Henning Mankell etiketine sahip kayıtlar gösteriliyor. Tüm kayıtları göster
Henning Mankell etiketine sahip kayıtlar gösteriliyor. Tüm kayıtları göster

9 Aralık 2021 Perşembe

Dünyanın sonu ne zaman?

Ben, José Antonio Maria Vaz, ben de ırmağın geniş ağzına inen sarp bayırlara asılı bu şehrin bir parçasıyım. Evler, tıpkı maymunlar gibi bayırlara tırmanıyor ve içlerinde yaşayan insanlar sanki her geçen gün biraz daha çoğalıyor.

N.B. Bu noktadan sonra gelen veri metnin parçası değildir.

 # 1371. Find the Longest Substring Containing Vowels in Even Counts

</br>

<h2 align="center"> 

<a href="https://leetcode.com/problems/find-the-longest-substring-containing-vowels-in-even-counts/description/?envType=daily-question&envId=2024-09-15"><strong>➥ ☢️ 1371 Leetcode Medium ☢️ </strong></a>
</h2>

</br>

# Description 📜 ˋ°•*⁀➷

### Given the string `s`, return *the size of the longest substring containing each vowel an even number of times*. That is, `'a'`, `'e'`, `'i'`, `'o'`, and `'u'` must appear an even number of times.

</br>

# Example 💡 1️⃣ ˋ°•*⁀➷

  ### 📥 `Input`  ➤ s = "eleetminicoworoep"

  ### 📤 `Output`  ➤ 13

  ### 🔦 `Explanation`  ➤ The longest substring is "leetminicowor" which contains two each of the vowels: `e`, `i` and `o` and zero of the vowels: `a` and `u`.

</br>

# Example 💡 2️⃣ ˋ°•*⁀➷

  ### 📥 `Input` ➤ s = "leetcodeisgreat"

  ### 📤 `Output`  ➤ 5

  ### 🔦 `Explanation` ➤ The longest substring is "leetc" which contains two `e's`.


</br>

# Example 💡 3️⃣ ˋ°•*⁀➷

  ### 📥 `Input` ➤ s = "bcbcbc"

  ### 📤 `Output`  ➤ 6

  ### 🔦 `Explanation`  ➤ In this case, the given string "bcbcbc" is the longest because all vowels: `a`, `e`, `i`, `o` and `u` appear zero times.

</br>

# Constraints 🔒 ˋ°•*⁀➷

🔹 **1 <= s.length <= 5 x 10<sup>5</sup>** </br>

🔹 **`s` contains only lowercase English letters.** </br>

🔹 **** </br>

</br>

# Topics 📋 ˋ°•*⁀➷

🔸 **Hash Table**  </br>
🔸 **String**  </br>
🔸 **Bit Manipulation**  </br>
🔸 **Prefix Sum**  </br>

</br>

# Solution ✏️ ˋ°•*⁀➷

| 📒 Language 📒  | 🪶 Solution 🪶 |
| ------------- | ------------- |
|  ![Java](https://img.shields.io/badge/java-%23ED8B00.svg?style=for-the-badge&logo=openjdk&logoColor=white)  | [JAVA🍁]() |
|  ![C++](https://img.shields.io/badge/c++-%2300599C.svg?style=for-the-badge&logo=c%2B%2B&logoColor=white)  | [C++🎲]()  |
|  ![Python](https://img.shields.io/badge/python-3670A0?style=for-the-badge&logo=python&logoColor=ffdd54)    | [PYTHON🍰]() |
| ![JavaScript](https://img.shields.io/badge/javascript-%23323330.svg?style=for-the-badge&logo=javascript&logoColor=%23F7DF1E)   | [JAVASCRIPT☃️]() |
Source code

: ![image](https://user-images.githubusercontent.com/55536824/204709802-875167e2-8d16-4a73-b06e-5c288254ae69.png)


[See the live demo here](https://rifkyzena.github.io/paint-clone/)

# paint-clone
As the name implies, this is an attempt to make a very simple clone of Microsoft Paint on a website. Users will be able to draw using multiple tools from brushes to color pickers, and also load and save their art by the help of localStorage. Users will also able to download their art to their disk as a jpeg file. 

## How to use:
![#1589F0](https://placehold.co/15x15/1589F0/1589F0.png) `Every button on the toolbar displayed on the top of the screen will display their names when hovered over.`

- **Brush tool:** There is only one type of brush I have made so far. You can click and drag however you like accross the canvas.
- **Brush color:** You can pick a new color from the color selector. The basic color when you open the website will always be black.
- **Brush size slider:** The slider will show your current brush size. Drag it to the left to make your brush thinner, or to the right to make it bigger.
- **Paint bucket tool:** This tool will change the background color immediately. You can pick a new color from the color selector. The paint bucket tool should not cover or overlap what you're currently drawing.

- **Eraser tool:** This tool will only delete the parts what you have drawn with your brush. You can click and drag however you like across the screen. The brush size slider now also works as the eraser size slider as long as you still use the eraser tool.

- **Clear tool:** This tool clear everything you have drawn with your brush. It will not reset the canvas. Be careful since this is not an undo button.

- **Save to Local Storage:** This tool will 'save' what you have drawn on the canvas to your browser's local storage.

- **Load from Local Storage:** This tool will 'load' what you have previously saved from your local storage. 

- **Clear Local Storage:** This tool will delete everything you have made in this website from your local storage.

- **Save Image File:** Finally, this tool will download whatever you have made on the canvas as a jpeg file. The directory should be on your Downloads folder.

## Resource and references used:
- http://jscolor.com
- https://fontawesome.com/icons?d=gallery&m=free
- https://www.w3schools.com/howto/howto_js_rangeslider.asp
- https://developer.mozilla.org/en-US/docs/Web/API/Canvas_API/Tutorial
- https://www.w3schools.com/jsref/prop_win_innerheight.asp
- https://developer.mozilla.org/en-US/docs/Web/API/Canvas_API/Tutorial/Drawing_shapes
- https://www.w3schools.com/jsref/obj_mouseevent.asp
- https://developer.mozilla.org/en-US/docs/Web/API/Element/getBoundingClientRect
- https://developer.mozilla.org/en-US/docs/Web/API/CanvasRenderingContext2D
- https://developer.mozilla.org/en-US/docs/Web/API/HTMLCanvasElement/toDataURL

Bilinmeyen iç bölgelerden, savanlardan, uzaklardaki ölmüş ormanlardan çıkıp üzerinde bu şehrin bulunduğu sahil şeridine geliyorlar. Buraya yerleşiyor ve kendilerine yöneltilen bütün o düşmanca bakışların farkına varmıyorlar anlaşılan. Nasıl geçindiklerini ya da nerelerde barındıklarını kimse bilmiyor. Şehir tarafından yutuluyor ve onun bir parçası haline geliyorlar. Her gün denkleri ve sepetleriyle yeni yabancılar geliyor şehre, heybetli başlarının üstünde iri bohçalarıyla uzun boylu siyah kadınlar ufuk çizgisi boyunca dizilmiş küçük siyah noktalar gibi ilerliyor. Yeni çocuklar doğuyor ve bulutların karardığı, fırtınaların katil çeteler gibi ortalığı kasıp kavurduğu günlerde suların önüne katılıp sürüklenecek yeni evler bayırlardan yukarı tırmanıyor. İnsanlar kendilerini bildi bileli böyle bu. Pek çok insan geceleri uykusuz gözlerle bu gidişin neye varacağını kara kara düşünüyor.

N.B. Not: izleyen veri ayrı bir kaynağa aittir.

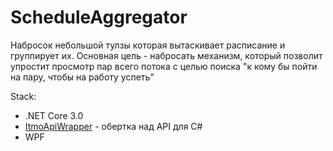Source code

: # ScheduleAggregator

Набросок небольшой тулзы которая вытаскивает расписание и группирует их. Основная цель - набросать механизм, который позволит упростит просмотр пар всего потока с целью поиска "к кому бы пойти на пару, чтобы на работу успеть"

Stack:
- .NET Core 3.0
- [ItmoApiWrapper](https://github.com/InRedikaWB/ItmoApiWrapper) - обертка над API для C#
- WPF
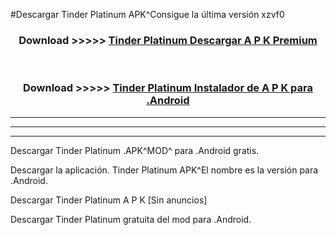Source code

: #Descargar Tinder Platinum  APK^Consigue la última versión xzvf0



<div align="center">
<h3>Download >>>>> <a href="https://es-sites.web.app/?es= Tinder Platinum ">Tinder Platinum  Descargar A P K Premium</a></h3><br>

<h3>Download >>>>> <a href="https://es-sites.web.app/?es= Tinder Platinum ">Tinder Platinum  Instalador de A P K para .Android</a></h3>
</div>


----------------------------------------------------------

----------------------------------------------------------

----------------------------------------------------------

Descargar Tinder Platinum  .APK^MOD^ para .Android gratis.

Descargar la aplicación. Tinder Platinum  APK^El nombre es la versión para .Android.

Descargar Tinder Platinum  A P K [Sin anuncios]

Descargar Tinder Platinum  gratuita del mod para .Android.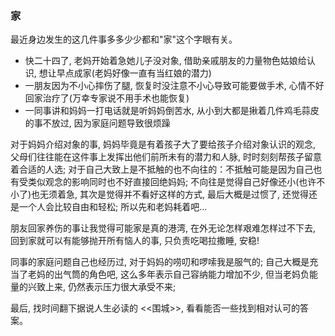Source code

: ### 家
最近身边发生的这几件事多多少少都和"家"这个字眼有关。
- 快二十四了, 老妈开始着急她儿子没对象, 借助亲戚朋友的力量物色姑娘给认识, 想让早点成家(老妈好像一直有当红娘的潜力)
- 一朋友因为不小心摔伤了腿, 恢复时没注意不小心导致可能要做手术, 心情不好回家治疗了(万幸专家说不用手术也能恢复)
- 一同事讲和妈妈一打电话就是听妈妈倒苦水, 从小到大都是揪着几件鸡毛蒜皮的事不放过, 因为家庭问题导致很烦躁

对于妈妈介绍对象的事, 妈妈毕竟是有着孩子大了要给孩子介绍对象认识的观念, 父母们往往能在这件事上发挥出他们前所未有的潜力和人脉, 时时刻刻帮孩子留意着合适的人选; 对于自己大致上是不抵触的也不向往的：不抵触可能是因为自己也有受类似观念的影响同时也不好直接回绝妈妈; 不向往是觉得自己好像还小(也许不小了)也无须着急, 其次是觉得并不看好这样的方式, 最后大概是过惯了, 还觉得还是一个人会比较自由和轻松; 所以先和老妈耗着吧...  

朋友回家养伤的事让我觉得可能家是真的港湾, 在外无论怎样艰难怎样过不下去, 回到家就可以有能够抛开所有恼人的事, 只负责吃喝拉撒睡, 安稳!  

同事的家庭问题自己也经历过, 对于妈妈的唠叨和啰嗦我是服气的; 自己大概是充当了老妈的出气筒的角色吧, 这么多年表示自己容纳能力增加不少, 但当老妈负能量的兴致上来, 仍然表示压力很大承受不来;

最后, 找时间翻下据说人生必读的 <<围城>>, 看看能否一些找到相对认可的答案。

Şehir ne zaman bayırdan aşağı yuvarlanıp deniz tarafından yutulacak?

Bunca insanın ağırlığı ne zaman fazla gelecek?

Dünyanın sonu ne zaman?

Ben, José Antonio Maria Vaz, bir zamanlar ben de geceleri uykusuz gözlerle kara kara düşünürdüm.

Ama artık bıraktım bunu. Nelio'yu tanıdıktan, onu dama taşıdıktan ve ölüşünü gördükten sonra.

Önceleri zaman zaman üzerime çöken huzursuzluk artık yok. Daha doğrusu, insanın korkmasıyla huzursuz olması arasında belirleyici bir fark olduğunu kavramış bulunuyorum.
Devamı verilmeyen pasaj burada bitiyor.